▸ **Your task**: Output must match the records, character for character.

** Data to use follows **

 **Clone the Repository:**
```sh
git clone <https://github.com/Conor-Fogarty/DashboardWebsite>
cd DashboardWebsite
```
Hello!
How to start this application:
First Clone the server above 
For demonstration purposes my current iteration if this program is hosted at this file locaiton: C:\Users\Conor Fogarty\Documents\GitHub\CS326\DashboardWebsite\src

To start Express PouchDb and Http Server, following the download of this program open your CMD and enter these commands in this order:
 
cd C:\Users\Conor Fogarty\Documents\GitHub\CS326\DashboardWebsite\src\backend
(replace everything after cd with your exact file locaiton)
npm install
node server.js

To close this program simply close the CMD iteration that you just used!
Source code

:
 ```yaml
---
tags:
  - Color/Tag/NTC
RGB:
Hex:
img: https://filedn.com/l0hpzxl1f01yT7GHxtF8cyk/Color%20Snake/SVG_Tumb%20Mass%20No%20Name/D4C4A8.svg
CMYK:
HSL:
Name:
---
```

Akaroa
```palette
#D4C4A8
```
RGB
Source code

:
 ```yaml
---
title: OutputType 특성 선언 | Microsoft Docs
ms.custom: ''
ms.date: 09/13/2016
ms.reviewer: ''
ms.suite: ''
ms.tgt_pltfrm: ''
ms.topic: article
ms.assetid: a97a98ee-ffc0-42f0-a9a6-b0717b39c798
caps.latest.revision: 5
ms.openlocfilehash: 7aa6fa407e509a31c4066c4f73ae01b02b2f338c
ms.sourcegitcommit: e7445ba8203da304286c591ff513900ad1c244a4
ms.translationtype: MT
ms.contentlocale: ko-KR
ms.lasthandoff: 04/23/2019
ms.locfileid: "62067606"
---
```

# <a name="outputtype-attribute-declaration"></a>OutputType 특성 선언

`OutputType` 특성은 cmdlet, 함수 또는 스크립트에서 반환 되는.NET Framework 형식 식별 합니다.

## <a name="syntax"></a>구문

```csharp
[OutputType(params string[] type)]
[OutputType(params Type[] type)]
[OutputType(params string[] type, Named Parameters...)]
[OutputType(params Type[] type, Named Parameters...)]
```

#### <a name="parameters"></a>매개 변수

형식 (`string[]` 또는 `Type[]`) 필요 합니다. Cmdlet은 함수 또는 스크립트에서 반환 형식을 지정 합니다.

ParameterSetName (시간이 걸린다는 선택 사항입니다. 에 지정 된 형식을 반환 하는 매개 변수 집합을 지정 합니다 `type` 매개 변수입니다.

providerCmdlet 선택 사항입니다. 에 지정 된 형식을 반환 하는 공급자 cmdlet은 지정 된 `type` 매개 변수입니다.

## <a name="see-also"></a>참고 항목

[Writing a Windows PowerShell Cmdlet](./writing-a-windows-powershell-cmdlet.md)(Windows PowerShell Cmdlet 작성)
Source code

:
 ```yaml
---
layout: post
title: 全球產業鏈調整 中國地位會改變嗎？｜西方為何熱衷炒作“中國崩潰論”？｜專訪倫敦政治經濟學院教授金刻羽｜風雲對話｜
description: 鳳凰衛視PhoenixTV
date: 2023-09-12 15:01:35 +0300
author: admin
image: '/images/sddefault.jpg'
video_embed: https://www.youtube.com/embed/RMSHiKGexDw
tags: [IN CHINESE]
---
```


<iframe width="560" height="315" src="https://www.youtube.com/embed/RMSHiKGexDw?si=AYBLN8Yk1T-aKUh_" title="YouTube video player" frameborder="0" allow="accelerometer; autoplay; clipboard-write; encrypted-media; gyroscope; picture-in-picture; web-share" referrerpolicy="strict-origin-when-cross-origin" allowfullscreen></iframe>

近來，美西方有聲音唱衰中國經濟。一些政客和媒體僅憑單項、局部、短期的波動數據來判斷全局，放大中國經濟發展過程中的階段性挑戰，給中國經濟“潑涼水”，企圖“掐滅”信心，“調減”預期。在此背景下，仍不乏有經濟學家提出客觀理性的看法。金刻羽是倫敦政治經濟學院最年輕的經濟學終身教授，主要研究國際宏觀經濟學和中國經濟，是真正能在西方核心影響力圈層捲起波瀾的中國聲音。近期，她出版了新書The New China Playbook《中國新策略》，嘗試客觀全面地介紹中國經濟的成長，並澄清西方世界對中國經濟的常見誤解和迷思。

** End of Data to use **

▸ **Answer area**:
 **Clone the Repository:**
```sh
git clone <https://github.com/Conor-Fogarty/DashboardWebsite>
cd DashboardWebsite
```
Hello!
How to start this application:
First Clone the server above 
For demonstration purposes my current iteration if this program is hosted at this file locaiton: C:\Users\Conor Fogarty\Documents\GitHub\CS326\DashboardWebsite\src

To start Express PouchDb and Http Server, following the download of this program open your CMD and enter these commands in this order:
 
cd C:\Users\Conor Fogarty\Documents\GitHub\CS326\DashboardWebsite\src\backend
(replace everything after cd with your exact file locaiton)
npm install
node server.js

To close this program simply close the CMD iteration that you just used!
Source code

:
 ```yaml
---
tags:
  - Color/Tag/NTC
RGB:
Hex:
img: https://filedn.com/l0hpzxl1f01yT7GHxtF8cyk/Color%20Snake/SVG_Tumb%20Mass%20No%20Name/D4C4A8.svg
CMYK:
HSL:
Name:
---
```

Akaroa
```palette
#D4C4A8
```
RGB
Source code

:
 ```yaml
---
title: OutputType 특성 선언 | Microsoft Docs
ms.custom: ''
ms.date: 09/13/2016
ms.reviewer: ''
ms.suite: ''
ms.tgt_pltfrm: ''
ms.topic: article
ms.assetid: a97a98ee-ffc0-42f0-a9a6-b0717b39c798
caps.latest.revision: 5
ms.openlocfilehash: 7aa6fa407e509a31c4066c4f73ae01b02b2f338c
ms.sourcegitcommit: e7445ba8203da304286c591ff513900ad1c244a4
ms.translationtype: MT
ms.contentlocale: ko-KR
ms.lasthandoff: 04/23/2019
ms.locfileid: "62067606"
---
```

# <a name="outputtype-attribute-declaration"></a>OutputType 특성 선언

`OutputType` 특성은 cmdlet, 함수 또는 스크립트에서 반환 되는.NET Framework 형식 식별 합니다.

## <a name="syntax"></a>구문

```csharp
[OutputType(params string[] type)]
[OutputType(params Type[] type)]
[OutputType(params string[] type, Named Parameters...)]
[OutputType(params Type[] type, Named Parameters...)]
```

#### <a name="parameters"></a>매개 변수

형식 (`string[]` 또는 `Type[]`) 필요 합니다. Cmdlet은 함수 또는 스크립트에서 반환 형식을 지정 합니다.

ParameterSetName (시간이 걸린다는 선택 사항입니다. 에 지정 된 형식을 반환 하는 매개 변수 집합을 지정 합니다 `type` 매개 변수입니다.

providerCmdlet 선택 사항입니다. 에 지정 된 형식을 반환 하는 공급자 cmdlet은 지정 된 `type` 매개 변수입니다.

## <a name="see-also"></a>참고 항목

[Writing a Windows PowerShell Cmdlet](./writing-a-windows-powershell-cmdlet.md)(Windows PowerShell Cmdlet 작성)
Source code

:
 ```yaml
---
layout: post
title: 全球產業鏈調整 中國地位會改變嗎？｜西方為何熱衷炒作“中國崩潰論”？｜專訪倫敦政治經濟學院教授金刻羽｜風雲對話｜
description: 鳳凰衛視PhoenixTV
date: 2023-09-12 15:01:35 +0300
author: admin
image: '/images/sddefault.jpg'
video_embed: https://www.youtube.com/embed/RMSHiKGexDw
tags: [IN CHINESE]
---
```


<iframe width="560" height="315" src="https://www.youtube.com/embed/RMSHiKGexDw?si=AYBLN8Yk1T-aKUh_" title="YouTube video player" frameborder="0" allow="accelerometer; autoplay; clipboard-write; encrypted-media; gyroscope; picture-in-picture; web-share" referrerpolicy="strict-origin-when-cross-origin" allowfullscreen></iframe>

近來，美西方有聲音唱衰中國經濟。一些政客和媒體僅憑單項、局部、短期的波動數據來判斷全局，放大中國經濟發展過程中的階段性挑戰，給中國經濟“潑涼水”，企圖“掐滅”信心，“調減”預期。在此背景下，仍不乏有經濟學家提出客觀理性的看法。金刻羽是倫敦政治經濟學院最年輕的經濟學終身教授，主要研究國際宏觀經濟學和中國經濟，是真正能在西方核心影響力圈層捲起波瀾的中國聲音。近期，她出版了新書The New China Playbook《中國新策略》，嘗試客觀全面地介紹中國經濟的成長，並澄清西方世界對中國經濟的常見誤解和迷思。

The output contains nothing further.